Source material Start Marker

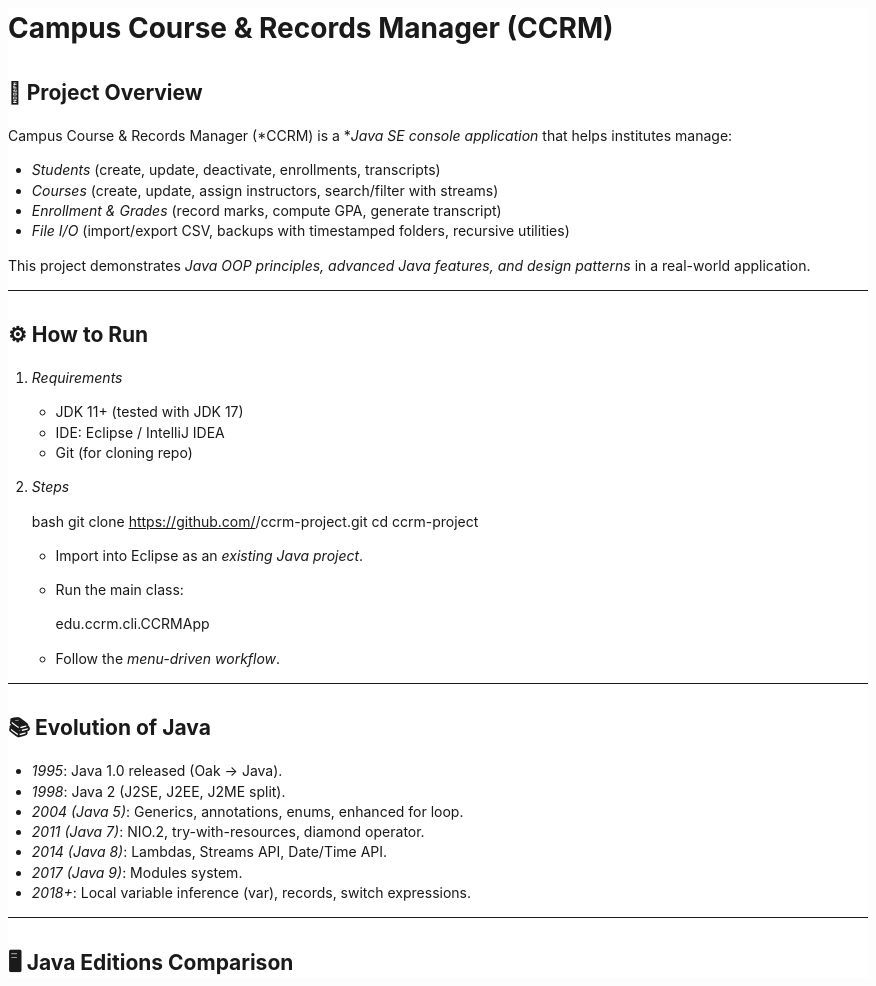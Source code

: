 # Campus Course & Records Manager (CCRM)

## 📌 Project Overview

Campus Course & Records Manager (*CCRM) is a **Java SE console application* that helps institutes manage:

* *Students* (create, update, deactivate, enrollments, transcripts)
* *Courses* (create, update, assign instructors, search/filter with streams)
* *Enrollment & Grades* (record marks, compute GPA, generate transcript)
* *File I/O* (import/export CSV, backups with timestamped folders, recursive utilities)

This project demonstrates *Java OOP principles, advanced Java features, and design patterns* in a real-world application.

---

## ⚙ How to Run

1. *Requirements*

   * JDK 11+ (tested with JDK 17)
   * IDE: Eclipse / IntelliJ IDEA
   * Git (for cloning repo)

2. *Steps*

   bash
   git clone https://github.com/<your-username>/ccrm-project.git
   cd ccrm-project
   

   * Import into Eclipse as an *existing Java project*.
   * Run the main class:

     
     edu.ccrm.cli.CCRMApp
     
   * Follow the *menu-driven workflow*.

---

## 📚 Evolution of Java

* *1995*: Java 1.0 released (Oak → Java).
* *1998*: Java 2 (J2SE, J2EE, J2ME split).
* *2004 (Java 5)*: Generics, annotations, enums, enhanced for loop.
* *2011 (Java 7)*: NIO.2, try-with-resources, diamond operator.
* *2014 (Java 8)*: Lambdas, Streams API, Date/Time API.
* *2017 (Java 9)*: Modules system.
* *2018+*: Local variable inference (var), records, switch expressions.

---

## 🖥 Java Editions Comparison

Source material End Marker

▶ Exercise aim: The reply should contain every line of the material exactly, and no images.

▶ Answer space:
Source code

: # Campus Course & Records Manager (CCRM)

## 📌 Project Overview

Campus Course & Records Manager (*CCRM) is a **Java SE console application* that helps institutes manage:

* *Students* (create, update, deactivate, enrollments, transcripts)
* *Courses* (create, update, assign instructors, search/filter with streams)
* *Enrollment & Grades* (record marks, compute GPA, generate transcript)
* *File I/O* (import/export CSV, backups with timestamped folders, recursive utilities)

This project demonstrates *Java OOP principles, advanced Java features, and design patterns* in a real-world application.

---

## ⚙ How to Run

1. *Requirements*

   * JDK 11+ (tested with JDK 17)
   * IDE: Eclipse / IntelliJ IDEA
   * Git (for cloning repo)

2. *Steps*

   bash
   git clone https://github.com/<your-username>/ccrm-project.git
   cd ccrm-project
   

   * Import into Eclipse as an *existing Java project*.
   * Run the main class:

     
     edu.ccrm.cli.CCRMApp
     
   * Follow the *menu-driven workflow*.

---

## 📚 Evolution of Java

* *1995*: Java 1.0 released (Oak → Java).
* *1998*: Java 2 (J2SE, J2EE, J2ME split).
* *2004 (Java 5)*: Generics, annotations, enums, enhanced for loop.
* *2011 (Java 7)*: NIO.2, try-with-resources, diamond operator.
* *2014 (Java 8)*: Lambdas, Streams API, Date/Time API.
* *2017 (Java 9)*: Modules system.
* *2018+*: Local variable inference (var), records, switch expressions.

---

## 🖥 Java Editions Comparison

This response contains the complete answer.